The design of The Thomas Fowell Buxton monument reflects the neo-classical architectural style so typical of Weymouth’s Georgian and Regency seafront townscape
Design from Portland Stone
Its construction in Portland Stone, quarried and supplied from Portland Island by Albion Stone, reflects the geological heritage of this World Heritage Jurassic Coast.
The marine environment back in Jurassic times in our area was one of deposition.
This was followed by earth movements that created an upfold of these marine rocks, forming a large island environment up against which washed the Cretaceous seas lying to the north.
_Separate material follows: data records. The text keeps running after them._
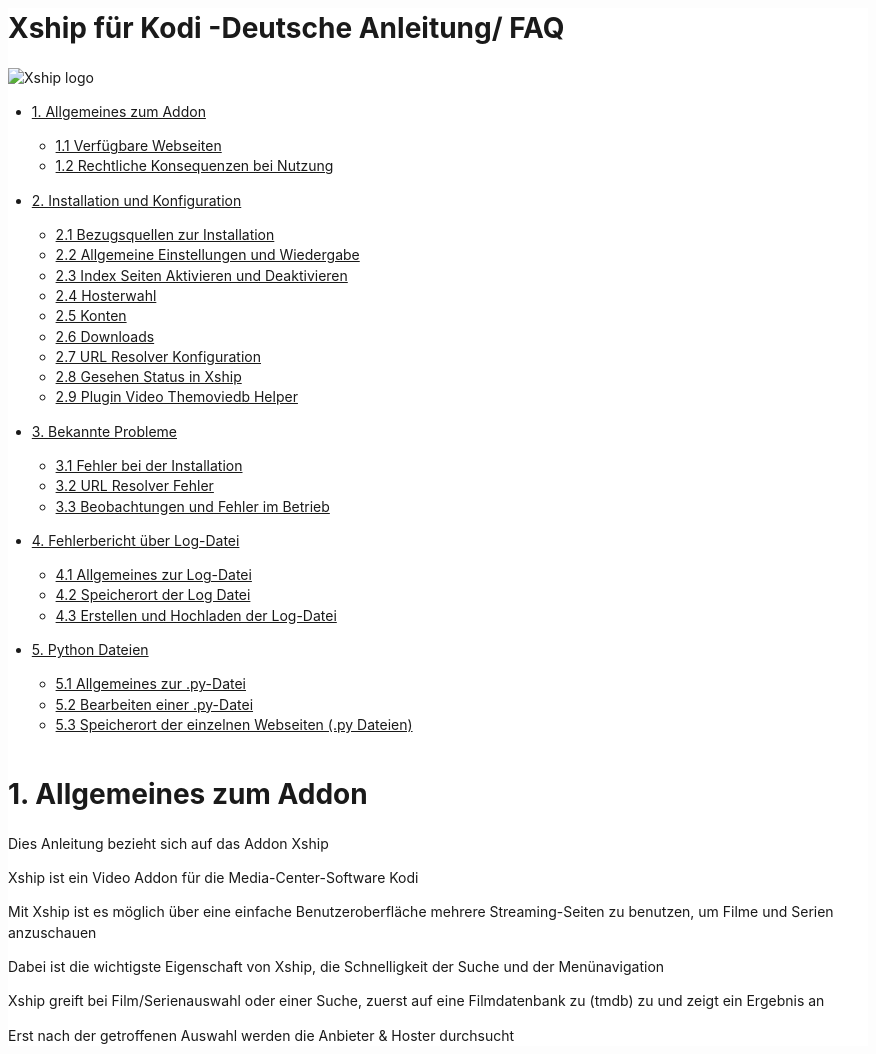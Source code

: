 # Xship für Kodi -Deutsche Anleitung/ FAQ

![Xship logo](https://raw.githubusercontent.com/watchone/Downloads/master/icon.png)

- [1. Allgemeines zum Addon](#1-allgemeines-zum-addon)
    - [1.1 Verfügbare Webseiten](#11-verfügbare-webseiten)
    - [1.2 Rechtliche Konsequenzen bei Nutzung](#12-rechtliche-konsequenzen-bei-nutzung)
   
   
- [2. Installation und Konfiguration](#2-installation-und-konfiguration)
    - [2.1 Bezugsquellen zur Installation](#21-bezugsquellen-zur-installation)
    - [2.2 Allgemeine Einstellungen und Wiedergabe](#22-allgemeine-einstellungen-und-wiedergabe)
    - [2.3 Index Seiten Aktivieren und Deaktivieren](#23-index-seiten-aktivieren-und-deaktivieren)
    - [2.4 Hosterwahl](#24-hosterwahl)
    - [2.5 Konten](#25-konten)
    - [2.6 Downloads](#26-downloads)
    - [2.7 URL Resolver Konfiguration](#27-url-resolver-konfiguration)
    - [2.8 Gesehen Status in Xship ](#28-gesehen-status-in-xship)
    - [2.9 Plugin Video Themoviedb Helper](#29-plugin-video-themoviedb-helper)
    
- [3. Bekannte Probleme](#3-bekannte-probleme)
    - [3.1 Fehler bei der Installation](#31-fehler-bei-der-installation)
    - [3.2 URL Resolver Fehler](#32-url-resolver-fehler)
    - [3.3 Beobachtungen und Fehler im Betrieb](#33-beobachtungen-und-fehler-im-betrieb)
  
- [4. Fehlerbericht über Log-Datei](#4-fehlerbericht-über-log-datei)
    - [4.1 Allgemeines zur Log-Datei](#41-allgemeines-zur-log-datei)
    - [4.2 Speicherort der Log Datei](#42-speicherort-der-log-datei)
    - [4.3 Erstellen und Hochladen der Log-Datei](#43-erstellen-und-hochladen-der-log-datei)

    
- [5. Python Dateien](#5-python-dateien)
    - [5.1 Allgemeines zur .py-Datei](#51-allgemeines-zur-py-datei)
    - [5.2 Bearbeiten einer .py-Datei](#52-bearbeiten-einer-py-datei)
    - [5.3 Speicherort der einzelnen Webseiten (.py Dateien)](#53-speicherort-der-einzelnen-webseiten-py-dateien)




# 1. Allgemeines zum Addon

Dies Anleitung bezieht sich auf das Addon Xship

Xship ist ein Video Addon für die Media-Center-Software Kodi

Mit Xship ist es möglich über eine einfache Benutzeroberfläche mehrere Streaming-Seiten zu benutzen, um Filme und Serien anzuschauen

Dabei ist die wichtigste Eigenschaft von Xship, die Schnelligkeit der Suche und der Menünavigation

Xship greift bei Film/Serienauswahl oder einer Suche, zuerst auf eine Filmdatenbank zu (tmdb) zu und zeigt ein Ergebnis an

Erst nach der getroffenen Auswahl werden die Anbieter & Hoster durchsucht
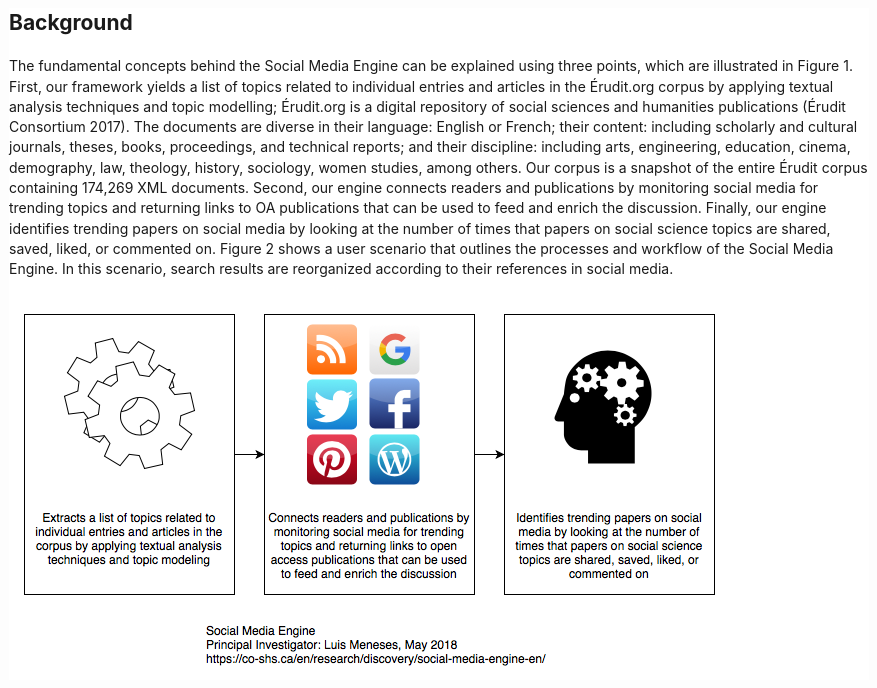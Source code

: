 ## Background

The fundamental concepts behind the Social Media Engine can be explained using three points, which are illustrated in Figure 1. First, our framework yields a list of topics related to individual entries and articles in the Érudit.org corpus by applying textual analysis techniques and topic modelling; Érudit.org is a digital repository of social sciences and humanities publications (Érudit Consortium 2017). The documents are diverse in their language: English or French; their content: including scholarly and cultural journals, theses, books, proceedings, and technical reports; and their discipline: including arts, engineering, education, cinema, demography, law, theology, history, sociology, women studies, among others. Our corpus is a snapshot of the entire Érudit corpus containing 174,269 XML documents. Second, our engine connects readers and publications by monitoring social media for trending topics and returning links to OA publications that can be used to feed and enrich the discussion. Finally, our engine identifies trending papers on social media by looking at the number of times that papers on social science topics are shared, saved, liked, or commented on. Figure 2 shows a user scenario that outlines the processes and workflow of the Social Media Engine. In this scenario, search results are reorganized according to their references in social media.

![Figure 1](figure1.png "Figure 1: Fundamental concepts behind the Social Media Engine.")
The Jurassic rocks of this ancient island, today the Weymouth Anticline, have subsequently been eroded by wind and water to create today’s Ridge and Vale landscape, so typical of our area. Try cycling across it to really appreciate its ups and downs
The erosion has revealed a pairing of rocks on the south and north of the anticline. The Portland Stone, a limestone, is found both on the Island of Portland to the south of Weymouth, and also in Upwey, north of the town in West Dorset.
The Romans quarried the stone at Upwey to build the walls of Roman Durnovaria, Dorchester, our county town, situated a half hour drive from the centre of Weymouth.
In 2012, the Olympic Year, Weymouth had the opportunity to showcase this earlier architectural heritage, as well as our local Georgian and Regency one.
Our monument to Thomas Fowell Buxton, who as MP for Weymouth 1818-1837 was instrumental in effecting the abolition of slavery throughout the British Empire in 1833, reflects our pride in our local student masonry skills, our important local historical heritage, and our equally important architectural heritage, but it celebrates too the local geological heritage of our renowned World Heritage Coast.